Pakistan Today

Elections roundup: Carnage in Mastung

–Defiance in Lahore

 

The dust had barely settled from the blast on former KP chief minister Akram Durrani’s convoy that there was a much deadlier attack in Mastung. While Durrani was thankfully unhurt, four people did die in that attack. The death count in Mastung has tipped over the triple digits and also includes the death of Siraj Raisani.

The terrorists have struck again, and in increasingly close proximity. There are still a good 10 days to go until the polls, and the activity and the crowds are only going to get bigger. With the clear inefficiency that the caretakers have displayed, one worries for politicians and their supporters alike. But that is all one can do. Worry and pray for the best.

BACK AT LAST:

You know something is up when Fawad Chaudhry is the voice of reason at a press conference. Not to say that he was particularly articulate or gracious, just that even he had realised how over the top the caretaker Punjab government had gone in trying to snub the PML-N’s rally set out to receive Nawaz Sharif.

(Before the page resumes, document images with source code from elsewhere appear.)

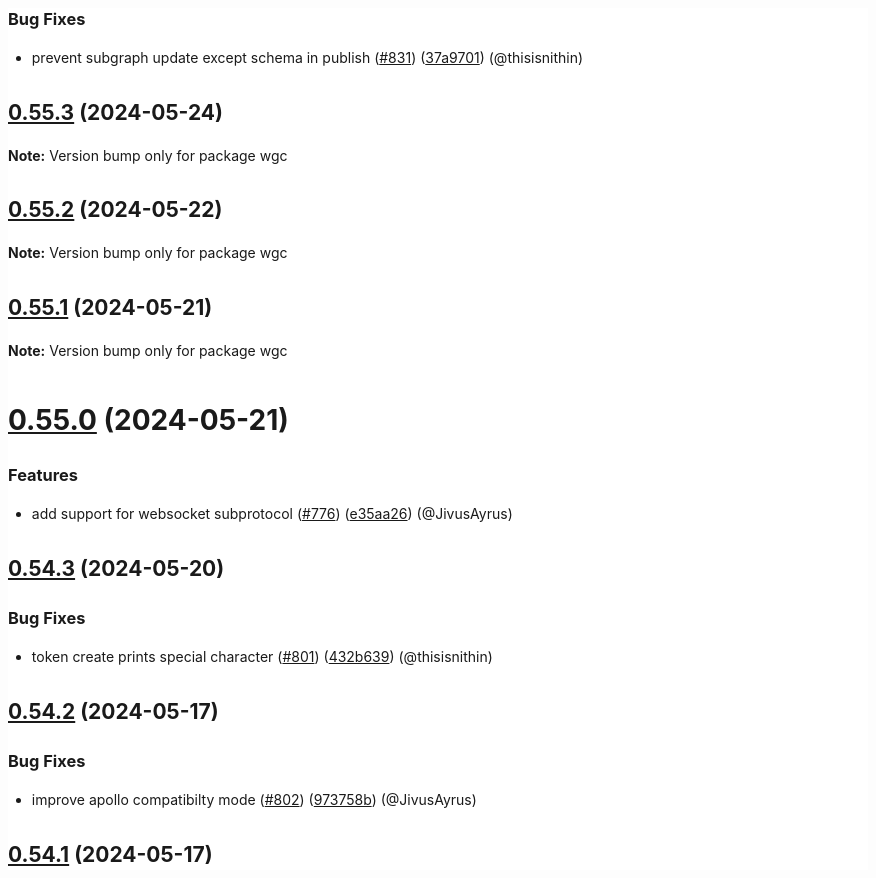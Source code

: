 ### Bug Fixes

* prevent subgraph update except schema in publish ([#831](https://github.com/wundergraph/cosmo/issues/831)) ([37a9701](https://github.com/wundergraph/cosmo/commit/37a9701a2b9c61a9ecd489584cd6e2a9fe7ab70b)) (@thisisnithin)

## [0.55.3](https://github.com/wundergraph/cosmo/compare/wgc@0.55.2...wgc@0.55.3) (2024-05-24)

**Note:** Version bump only for package wgc

## [0.55.2](https://github.com/wundergraph/cosmo/compare/wgc@0.55.1...wgc@0.55.2) (2024-05-22)

**Note:** Version bump only for package wgc

## [0.55.1](https://github.com/wundergraph/cosmo/compare/wgc@0.55.0...wgc@0.55.1) (2024-05-21)

**Note:** Version bump only for package wgc

# [0.55.0](https://github.com/wundergraph/cosmo/compare/wgc@0.54.3...wgc@0.55.0) (2024-05-21)

### Features

* add support for websocket subprotocol ([#776](https://github.com/wundergraph/cosmo/issues/776)) ([e35aa26](https://github.com/wundergraph/cosmo/commit/e35aa262227b29f09ddfdd1ce361c010b769b2da)) (@JivusAyrus)

## [0.54.3](https://github.com/wundergraph/cosmo/compare/wgc@0.54.2...wgc@0.54.3) (2024-05-20)

### Bug Fixes

* token create prints special character ([#801](https://github.com/wundergraph/cosmo/issues/801)) ([432b639](https://github.com/wundergraph/cosmo/commit/432b639bdc23c834e2793fe9af1c629aa58c94ca)) (@thisisnithin)

## [0.54.2](https://github.com/wundergraph/cosmo/compare/wgc@0.54.1...wgc@0.54.2) (2024-05-17)

### Bug Fixes

* improve apollo compatibilty mode ([#802](https://github.com/wundergraph/cosmo/issues/802)) ([973758b](https://github.com/wundergraph/cosmo/commit/973758b874bf882156a2a9af94a7769a9391d700)) (@JivusAyrus)

## [0.54.1](https://github.com/wundergraph/cosmo/compare/wgc@0.54.0...wgc@0.54.1) (2024-05-17)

History will not remember Chief Minister Hasan Askari Rizvi in kind words. And neither will PTI Chairman Imran Khan. The entire City was on edge as Lahore found itself without phone and internet connections. Containers blocked major roads and everyone waited with bated breath as the Sharifs made the long trek from London to Lahore with an extended stopover at Abu Dhabi.

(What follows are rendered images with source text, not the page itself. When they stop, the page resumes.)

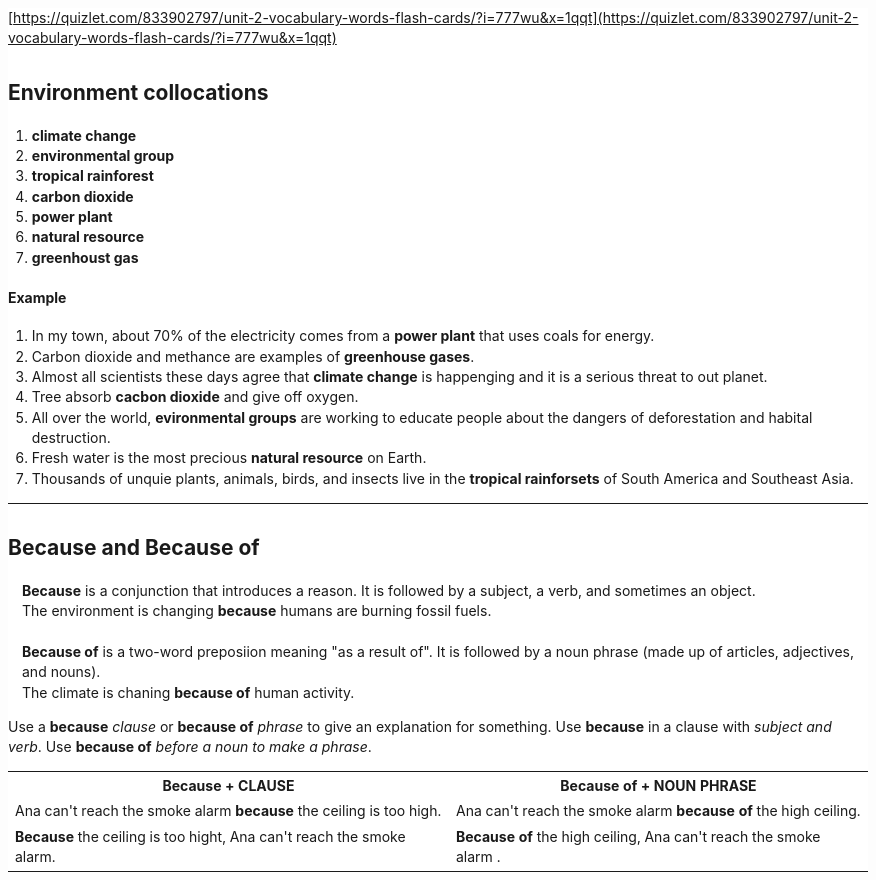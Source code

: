 [https://quizlet.com/833902797/unit-2-vocabulary-words-flash-cards/?i=777wu&x=1qqt](https://quizlet.com/833902797/unit-2-vocabulary-words-flash-cards/?i=777wu&x=1qqt)

## Environment collocations

1. **climate change**
2. **environmental group**
3. **tropical rainforest**
4. **carbon dioxide**
5. **power plant**
6. **natural resource**
7. **greenhoust gas**

#### Example

1. In my town, about 70% of the electricity comes from a **power plant** that uses coals for energy.
2. Carbon dioxide and methance are examples of **greenhouse gases**.
3. Almost all scientists these days agree that **climate change** is happenging and it is a serious threat to out planet.
4. Tree absorb **cacbon dioxide** and give off oxygen.
5. All over the world, **evironmental groups** are working to educate people about the dangers of deforestation and habital destruction.
6. Fresh water is the most precious **natural resource** on Earth.
7. Thousands of unquie plants, animals, birds, and insects live in the **tropical rainforsets** of South America and Southeast Asia.

---

## Because and Because of

<div class="info">
<p style='margin-top:1em; text-align:center'>
<div style='margin-left:1em;'>
<strong>Because</strong> is a conjunction that introduces a reason. It is followed by a subject, a verb, and sometimes an object.
<div class="color-blue">The environment is changing <b>because</b> humans are burning fossil fuels.</div><br/>
<div><strong>Because of</strong> is a two-word preposiion meaning "as a result of". It is followed by a noun phrase (made up of articles, adjectives, and nouns).</div>
<div class="color-blue">The climate is chaning <b>because of</b> human activity.</div>
</div>
</p>
</div>

Use a **because** _clause_ or **because of** _phrase_ to give an explanation for something.
Use **because** in a clause with _subject and verb_. Use **because of** _before a noun to make a phrase_.

<table>
	<tr>
		<th>Because + CLAUSE</th>
		<th>Because of + NOUN PHRASE</th>
	</tr>
	<tr>
		<td>Ana can't reach the smoke alarm <strong>because</strong> the ceiling is too high.</td>
		<td>Ana can't reach the smoke alarm <strong>because of</strong> the high ceiling.</td> 
	</tr>
	<tr>
		<td><strong>Because</strong> the ceiling is too hight, Ana can't reach the smoke alarm.</td>
		<td><strong>Because of</strong> the high ceiling, Ana can't reach the smoke alarm  .</td> 
	</tr>
</table>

The chief minister would do well to remember he is an interim. It is bad enough when a democratically elected person puts political activists behind bars and impedes freedom of expression. It is worse when someone meant to administer an election so blatantly takes a political stance.

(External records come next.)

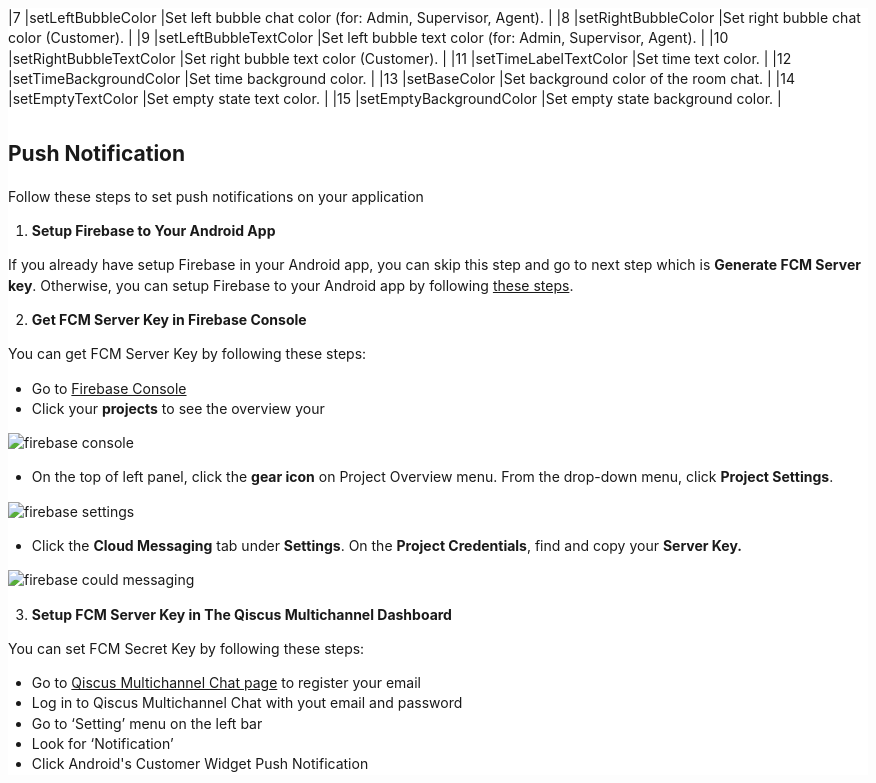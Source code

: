 |7	|setLeftBubbleColor	|Set left bubble chat color (for: Admin, Supervisor, Agent).	|
|8	|setRightBubbleColor	|Set right bubble chat color (Customer).	|
|9	|setLeftBubbleTextColor	|Set left bubble text color (for: Admin, Supervisor, Agent).	|
|10	|setRightBubbleTextColor	|Set right bubble text color (Customer).	|
|11	|setTimeLabelTextColor	|Set time text color.	|
|12	|setTimeBackgroundColor	|Set time background color.	|
|13	|setBaseColor	|Set background color of the room chat.	|
|14	|setEmptyTextColor	|Set empty state text color.	|
|15	|setEmptyBackgroundColor	|Set empty state background color.	|

## Push Notification

Follow these steps to set push notifications on your application

1. **Setup Firebase to Your Android App**

If you already have setup Firebase in your Android app, you can skip this step and go to next step which is **Generate FCM Server key**. Otherwise, you can setup Firebase to your Android app by following [these steps](https://firebase.google.com/docs/cloud-messaging/android/client).

2. **Get FCM Server Key in Firebase Console**

You can get FCM Server Key by following these steps:

* Go to [Firebase Console](https://console.firebase.google.com/)
* Click your **projects** to see the overview your

![firebase console](https://res.cloudinary.com/developerhub/image/upload/v1554429729/12168/izcng3xxjxes8gwefpbx.png)

* On the top of left panel, click the **gear icon** on Project Overview menu. From the drop-down menu, click **Project Settings**.

![firebase settings](https://res.cloudinary.com/developerhub/image/upload/v1554429811/12168/qkicltafucz6ylhjlh9l.png)

* Click the **Cloud Messaging** tab under **Settings**. On the **Project Credentials**, find and copy your **Server Key.**

![firebase could messaging](https://res.cloudinary.com/developerhub/image/upload/v1554429903/12168/ubjgybfpzrgncazhqis3.png)

3. **Setup FCM Server Key in The Qiscus Multichannel Dashboard**

You can set FCM Secret Key by following these steps:

* Go to [Qiscus Multichannel Chat page](https://multichannel.qiscus.com/) to register your email
* Log in to Qiscus Multichannel Chat with yout email and password
* Go to ‘Setting’ menu on the left bar
* Look for ‘Notification’
* Click Android's Customer Widget Push Notification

However much to the chief Minister’s chagrin, and much to Imran Khan’s, no amount of imprisonments, blockades and house arrests could stop the sheer force that the League managed to display.

Tens of thousands followed Mian Muhammad Shehbaz Sharif as he made his way to Lahore’s Allama Iqbal Airport to greet his brother. The optics, of course, were grand. Hamza Shehbaz drove the car himself with his father on the passenger seat as the sea of Leaguers surrounding them quite literally broke through barriers, hijacking government placed containers and opening the roads as the police looked on helplessly in the face of the wave of people.

In Imran Khan’s words, it was a tsunami.

True, Mian Shehbaz and the League never managed to get to the airport. His brother and niece were arrested and shifted to Islamabad without a chance to make one last stand in the midst of adoring masses. But this was still a win for the League.  Even with restrained coverage, that was one hell of a crowd, especially from a party that hasn’t always been good at gathering them.

They may lose out in places, but if this proves anything, it’s that the League is going nowhere in Punjab. If you try hard enough, you can just almost make out Imran Khan grinding his teeth there somewhere in the distance.